WORK TO BE COMPLETED => Give back exactly the stretch of data below from the line holding "[**3653 · Meeting" through the line holding "stable, in-place 上的差別", both ends included, and leave the remaining lines out.

======== DATA PROVIDED ========

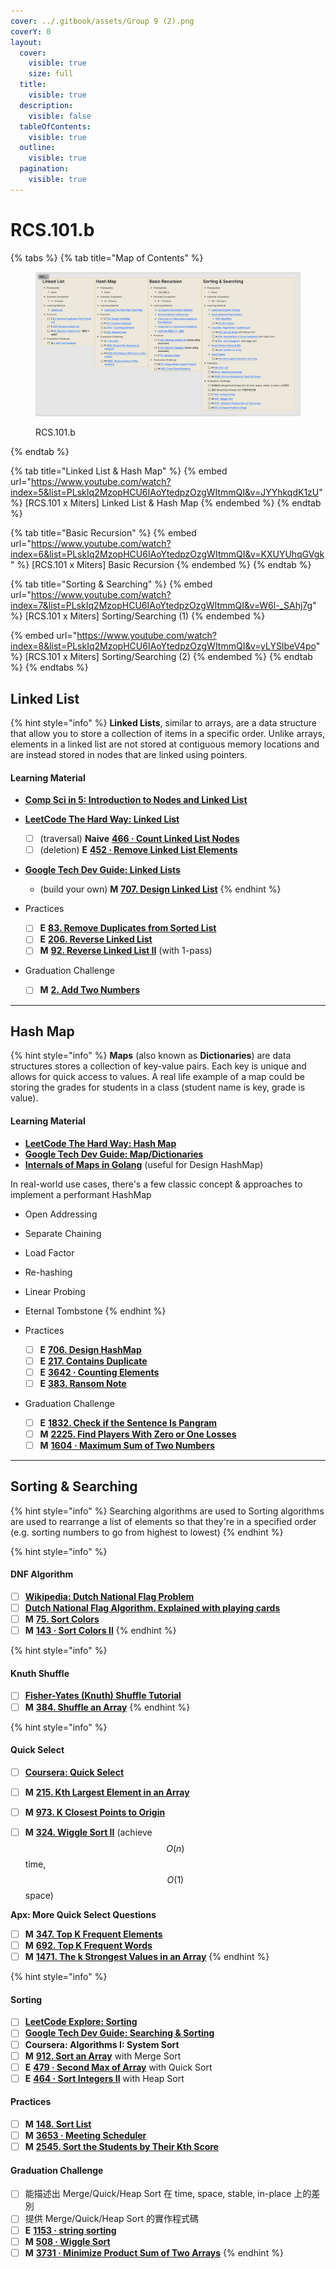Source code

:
 ```yaml
---
cover: ../.gitbook/assets/Group 9 (2).png
coverY: 0
layout:
  cover:
    visible: true
    size: full
  title:
    visible: true
  description:
    visible: false
  tableOfContents:
    visible: true
  outline:
    visible: true
  pagination:
    visible: true
---
```


# RCS.101.b

{% tabs %}
{% tab title="Map of Contents" %}
<figure><img src="../.gitbook/assets/image (8).png" alt=""><figcaption><p>RCS.101.b</p></figcaption></figure>
{% endtab %}

{% tab title="Linked List & Hash Map" %}
{% embed url="https://www.youtube.com/watch?index=5&list=PLskIq2MzopHCU6IAoYtedpzOzgWItmmQI&v=JYYhkqdK1zU" %}
\[RCS.101 x Miters] Linked List & Hash Map
{% endembed %}
{% endtab %}

{% tab title="Basic Recursion" %}
{% embed url="https://www.youtube.com/watch?index=6&list=PLskIq2MzopHCU6IAoYtedpzOzgWItmmQI&v=KXUYUhqGVgk" %}
\[RCS.101 x Miters] Basic Recursion
{% endembed %}
{% endtab %}

{% tab title="Sorting & Searching" %}
{% embed url="https://www.youtube.com/watch?index=7&list=PLskIq2MzopHCU6IAoYtedpzOzgWItmmQI&v=W6l-_SAhj7g" %}
\[RCS.101 x Miters] Sorting/Searching (1)
{% endembed %}

{% embed url="https://www.youtube.com/watch?index=8&list=PLskIq2MzopHCU6IAoYtedpzOzgWItmmQI&v=yLYSIbeV4po" %}
\[RCS.101 x Miters] Sorting/Searching (2)
{% endembed %}
{% endtab %}
{% endtabs %}

## Linked List

{% hint style="info" %}
**Linked Lists**, similar to arrays, are a data structure that allow you to store a collection of items in a specific order. Unlike arrays, elements in a linked list are not stored at contiguous memory locations and are instead stored in nodes that are linked using pointers.



#### Learning Material

* [**Comp Sci in 5: Introduction to Nodes and Linked List**](https://www.youtube.com/watch?v=m40pUS58i7k)
* [**LeetCode The Hard Way: Linked List**](https://leetcodethehardway.com/tutorials/basic-topics/linked-list)
  * [ ] (traversal) **Naive** [**466 · Count Linked List Nodes**](https://www.lintcode.com/problem/466/?showListFe=true\&page=1\&problemTypeId=2\&tagIds=362\&ordering=level\&pageSize=50)
  * [ ] (deletion) **E** [**452 · Remove Linked List Elements**](https://www.lintcode.com/problem/452/?showListFe=true\&page=1\&problemTypeId=2\&tagIds=362\&ordering=level\&pageSize=50)
* [**Google Tech Dev Guide: Linked Lists**](https://techdevguide.withgoogle.com/paths/data-structures-and-algorithms/#sequence-2)
  * (build your own) **M** [**707. Design Linked List**](https://leetcode.com/problems/design-linked-list/)
{% endhint %}

* Practices
  * [ ] **E** [**83. Remove Duplicates from Sorted List**](https://leetcode.com/problems/remove-duplicates-from-sorted-list/)
  * [ ] **E** [**206. Reverse Linked List**](https://leetcode.com/problems/reverse-linked-list/)
  * [ ] **M** [**92. Reverse Linked List II**](https://leetcode.com/problems/reverse-linked-list-ii/) (with 1-pass)
* Graduation Challenge
  * [ ] **M** [**2. Add Two Numbers**](https://leetcode.com/problems/add-two-numbers/)

***

## Hash Map

{% hint style="info" %}
**Maps** (also known as **Dictionaries**) are data structures stores a collection of key-value pairs. Each key is unique and allows for quick access to values. A real life example of a map could be storing the grades for students in a class (student name is key, grade is value).



#### Learning Material

* [**LeetCode The Hard Way: Hash Map**](https://leetcodethehardway.com/tutorials/basic-topics/hash-map)
* [**Google Tech Dev Guide: Map/Dictionaries**](https://techdevguide.withgoogle.com/paths/data-structures-and-algorithms/#linear)
* [**Internals of Maps in Golang**](https://www.youtube.com/watch?v=ACQs6mdylxo) (useful for Design HashMap)



In real-world use cases, there's a few classic concept & approaches to implement a performant HashMap

* Open Addressing
* Separate Chaining
* Load Factor
* Re-hashing
* Linear Probing
* Eternal Tombstone
{% endhint %}

* Practices
  * [ ] **E** [**706. Design HashMap**](https://leetcode.com/problems/design-hashmap/)
  * [ ] **E** [**217. Contains Duplicate**](https://leetcode.com/problems/contains-duplicate/)
  * [ ] **E** [**3642 · Counting Elements**](https://www.lintcode.com/problem/3642/)
  * [ ] **E** [**383. Ransom Note**](https://leetcode.com/problems/ransom-note/)
* Graduation Challenge
  * [ ] **E** [**1832. Check if the Sentence Is Pangram**](https://leetcode.com/problems/check-if-the-sentence-is-pangram/)
  * [ ] **M** [**2225. Find Players With Zero or One Losses**](https://leetcode.com/problems/find-players-with-zero-or-one-losses/)
  * [ ] **M** [**1604 · Maximum Sum of Two Numbers**](https://www.lintcode.com/problem/1604/)

***

## Sorting & Searching

{% hint style="info" %}
Searching algorithms are used to Sorting algorithms are used to rearrange a list of elements so that they're in a specified order (e.g. sorting numbers to go from highest to lowest)
{% endhint %}

{% hint style="info" %}
#### DNF Algorithm&#x20;

* [ ] [**Wikipedia: Dutch National Flag Problem**](https://en.wikipedia.org/wiki/Dutch\_national\_flag\_problem)
* [ ] [**Dutch National Flag Algorithm. Explained with playing cards**](https://www.youtube.com/watch?v=9pdkbqGwUhs)
* [ ] **M** [**75. Sort Colors**](https://leetcode.com/problems/sort-colors/)
* [ ] **M** [**143 · Sort Colors II**](https://www.lintcode.com/problem/143/)
{% endhint %}

{% hint style="info" %}
#### Knuth Shuffle

* [ ] [**Fisher-Yates (Knuth) Shuffle Tutorial**](https://www.youtube.com/watch?v=tLxBwSL3lPQ)
* [ ] **M** [**384. Shuffle an Array**](https://leetcode.com/problems/shuffle-an-array/)
{% endhint %}

{% hint style="info" %}
#### Quick Select

* [ ] [**Coursera: Quick Select**](https://www.coursera.org/learn/algorithms-part1/lecture/UQxFT/selection)
* [ ] **M** [**215. Kth Largest Element in an Array**](https://leetcode.com/problems/kth-largest-element-in-an-array/)
* [ ] **M** [**973. K Closest Points to Origin**](https://leetcode.com/problems/k-closest-points-to-origin/)
* [ ] **M** [**324. Wiggle Sort II**](https://leetcode.com/problems/wiggle-sort-ii/) (achieve $$O(n)$$ time, $$O(1)$$ space)



**Apx: More Quick Select Questions**

* [ ] **M** [**347. Top K Frequent Elements**](https://leetcode.com/problems/top-k-frequent-elements/)
* [ ] **M** [**692. Top K Frequent Words**](https://leetcode.com/problems/top-k-frequent-words/)
* [ ] **M** [**1471. The k Strongest Values in an Array**](https://leetcode.com/problems/the-k-strongest-values-in-an-array/)
{% endhint %}

{% hint style="info" %}
#### Sorting

* [ ] [**LeetCode Explore: Sorting**](https://leetcode.com/explore/learn/card/sorting/)
* [ ] [**Google Tech Dev Guide: Searching & Sorting**](https://techdevguide.withgoogle.com/paths/data-structures-and-algorithms/#sequence-8)
* [ ] **Coursera: Algorithms I: System Sort**
* [ ] **M** [**912. Sort an Array**](https://leetcode.com/problems/sort-an-array/) with Merge Sort
* [ ] **E** [**479 · Second Max of Array**](https://www.lintcode.com/problem/479/?\_from=problem\_tag\&fromId=383) with Quick Sort
* [ ] **E** [**464 · Sort Integers II**](https://www.lintcode.com/problem/464/description) with Heap Sort

#### Practices

* [ ] **M** [**148. Sort List**](https://leetcode.com/problems/sort-list/)
* [ ] **M** [**3653 · Meeting Scheduler**](https://www.lintcode.com/problem/3653/?\_from=problem\_tag\&fromId=383)
* [ ] **M** [**2545. Sort the Students by Their Kth Score**](https://leetcode.com/problems/sort-the-students-by-their-kth-score/)

#### Graduation Challenge

* [ ] 能描述出 Merge/Quick/Heap Sort 在 time, space, stable, in-place 上的差別
* [ ] 提供 Merge/Quick/Heap Sort 的實作程式碼
* [ ] **E** [**1153 · string sorting**](https://www.lintcode.com/problem/1153/?showListFe=true\&page=1\&problemTypeId=2\&tagIds=383\&level=1\&ordering=id\&pageSize=50)
* [ ] **M** [**508 · Wiggle Sort**](https://www.lintcode.com/problem/508/?showListFe=true\&page=1\&problemTypeId=2\&tagIds=383\&level=2\&ordering=level\&pageSize=50)
* [ ] **M** [**3731 · Minimize Product Sum of Two Arrays**](https://www.lintcode.com/problem/3731/description)
{% endhint %}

========

THE ANSWER =>
* [ ] **M** [**3653 · Meeting Scheduler**](https://www.lintcode.com/problem/3653/?\_from=problem\_tag\&fromId=383)
* [ ] **M** [**2545. Sort the Students by Their Kth Score**](https://leetcode.com/problems/sort-the-students-by-their-kth-score/)

#### Graduation Challenge

* [ ] 能描述出 Merge/Quick/Heap Sort 在 time, space, stable, in-place 上的差別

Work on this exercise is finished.